* Task brief *
Copy the whole listing below exactly, with nothing left out.

[Start of section]

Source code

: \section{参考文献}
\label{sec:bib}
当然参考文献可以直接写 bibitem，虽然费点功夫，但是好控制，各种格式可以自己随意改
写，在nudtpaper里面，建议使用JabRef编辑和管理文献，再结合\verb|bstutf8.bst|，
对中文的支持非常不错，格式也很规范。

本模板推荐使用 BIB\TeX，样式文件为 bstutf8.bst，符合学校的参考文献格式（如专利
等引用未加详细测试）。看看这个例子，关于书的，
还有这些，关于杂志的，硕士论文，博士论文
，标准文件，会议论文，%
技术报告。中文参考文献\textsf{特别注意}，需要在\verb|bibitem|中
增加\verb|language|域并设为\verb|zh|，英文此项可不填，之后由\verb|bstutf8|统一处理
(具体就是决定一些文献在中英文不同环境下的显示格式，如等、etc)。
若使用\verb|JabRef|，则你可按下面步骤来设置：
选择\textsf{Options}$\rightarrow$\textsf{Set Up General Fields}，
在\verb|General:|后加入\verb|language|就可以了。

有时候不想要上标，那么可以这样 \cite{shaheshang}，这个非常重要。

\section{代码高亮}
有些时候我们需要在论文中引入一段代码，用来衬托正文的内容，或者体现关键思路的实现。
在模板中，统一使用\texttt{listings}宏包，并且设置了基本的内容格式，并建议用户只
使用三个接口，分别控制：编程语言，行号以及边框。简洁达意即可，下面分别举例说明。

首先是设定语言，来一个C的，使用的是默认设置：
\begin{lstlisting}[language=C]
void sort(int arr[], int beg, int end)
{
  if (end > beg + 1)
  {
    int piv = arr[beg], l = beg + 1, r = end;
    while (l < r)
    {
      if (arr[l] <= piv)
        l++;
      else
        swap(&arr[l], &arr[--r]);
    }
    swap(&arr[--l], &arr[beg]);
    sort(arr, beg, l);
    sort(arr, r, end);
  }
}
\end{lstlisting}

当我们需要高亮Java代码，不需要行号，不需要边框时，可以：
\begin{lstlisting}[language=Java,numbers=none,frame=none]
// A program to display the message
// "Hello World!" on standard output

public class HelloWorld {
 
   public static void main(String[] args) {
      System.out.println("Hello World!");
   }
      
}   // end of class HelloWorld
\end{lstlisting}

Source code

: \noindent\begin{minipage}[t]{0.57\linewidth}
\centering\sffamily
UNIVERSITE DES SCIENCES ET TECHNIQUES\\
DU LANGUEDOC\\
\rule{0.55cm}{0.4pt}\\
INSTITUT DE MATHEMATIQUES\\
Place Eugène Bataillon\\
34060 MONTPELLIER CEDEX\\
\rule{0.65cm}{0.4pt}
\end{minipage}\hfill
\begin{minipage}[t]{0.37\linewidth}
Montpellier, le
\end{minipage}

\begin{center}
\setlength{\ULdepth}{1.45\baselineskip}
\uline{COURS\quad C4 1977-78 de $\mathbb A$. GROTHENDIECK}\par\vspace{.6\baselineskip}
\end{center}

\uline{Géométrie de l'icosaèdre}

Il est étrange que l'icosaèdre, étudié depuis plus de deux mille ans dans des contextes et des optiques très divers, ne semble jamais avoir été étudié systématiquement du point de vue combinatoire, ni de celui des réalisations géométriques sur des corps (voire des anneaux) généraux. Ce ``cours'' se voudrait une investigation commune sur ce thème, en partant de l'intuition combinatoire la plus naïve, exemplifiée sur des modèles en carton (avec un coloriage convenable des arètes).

[End of section]

* Task answer *
Source code

: \section{参考文献}
\label{sec:bib}
当然参考文献可以直接写 bibitem，虽然费点功夫，但是好控制，各种格式可以自己随意改
写，在nudtpaper里面，建议使用JabRef编辑和管理文献，再结合\verb|bstutf8.bst|，
对中文的支持非常不错，格式也很规范。

本模板推荐使用 BIB\TeX，样式文件为 bstutf8.bst，符合学校的参考文献格式（如专利
等引用未加详细测试）。看看这个例子，关于书的，
还有这些，关于杂志的，硕士论文，博士论文
，标准文件，会议论文，%
技术报告。中文参考文献\textsf{特别注意}，需要在\verb|bibitem|中
增加\verb|language|域并设为\verb|zh|，英文此项可不填，之后由\verb|bstutf8|统一处理
(具体就是决定一些文献在中英文不同环境下的显示格式，如等、etc)。
若使用\verb|JabRef|，则你可按下面步骤来设置：
选择\textsf{Options}$\rightarrow$\textsf{Set Up General Fields}，
在\verb|General:|后加入\verb|language|就可以了。

有时候不想要上标，那么可以这样 \cite{shaheshang}，这个非常重要。

\section{代码高亮}
有些时候我们需要在论文中引入一段代码，用来衬托正文的内容，或者体现关键思路的实现。
在模板中，统一使用\texttt{listings}宏包，并且设置了基本的内容格式，并建议用户只
使用三个接口，分别控制：编程语言，行号以及边框。简洁达意即可，下面分别举例说明。

首先是设定语言，来一个C的，使用的是默认设置：
\begin{lstlisting}[language=C]
void sort(int arr[], int beg, int end)
{
  if (end > beg + 1)
  {
    int piv = arr[beg], l = beg + 1, r = end;
    while (l < r)
    {
      if (arr[l] <= piv)
        l++;
      else
        swap(&arr[l], &arr[--r]);
    }
    swap(&arr[--l], &arr[beg]);
    sort(arr, beg, l);
    sort(arr, r, end);
  }
}
\end{lstlisting}

当我们需要高亮Java代码，不需要行号，不需要边框时，可以：
\begin{lstlisting}[language=Java,numbers=none,frame=none]
// A program to display the message
// "Hello World!" on standard output

public class HelloWorld {
 
   public static void main(String[] args) {
      System.out.println("Hello World!");
   }
      
}   // end of class HelloWorld
\end{lstlisting}

Source code

: \noindent\begin{minipage}[t]{0.57\linewidth}
\centering\sffamily
UNIVERSITE DES SCIENCES ET TECHNIQUES\\
DU LANGUEDOC\\
\rule{0.55cm}{0.4pt}\\
INSTITUT DE MATHEMATIQUES\\
Place Eugène Bataillon\\
34060 MONTPELLIER CEDEX\\
\rule{0.65cm}{0.4pt}
\end{minipage}\hfill
\begin{minipage}[t]{0.37\linewidth}
Montpellier, le
\end{minipage}

\begin{center}
\setlength{\ULdepth}{1.45\baselineskip}
\uline{COURS\quad C4 1977-78 de $\mathbb A$. GROTHENDIECK}\par\vspace{.6\baselineskip}
\end{center}

\uline{Géométrie de l'icosaèdre}

Il est étrange que l'icosaèdre, étudié depuis plus de deux mille ans dans des contextes et des optiques très divers, ne semble jamais avoir été étudié systématiquement du point de vue combinatoire, ni de celui des réalisations géométriques sur des corps (voire des anneaux) généraux. Ce ``cours'' se voudrait une investigation commune sur ce thème, en partant de l'intuition combinatoire la plus naïve, exemplifiée sur des modèles en carton (avec un coloriage convenable des arètes).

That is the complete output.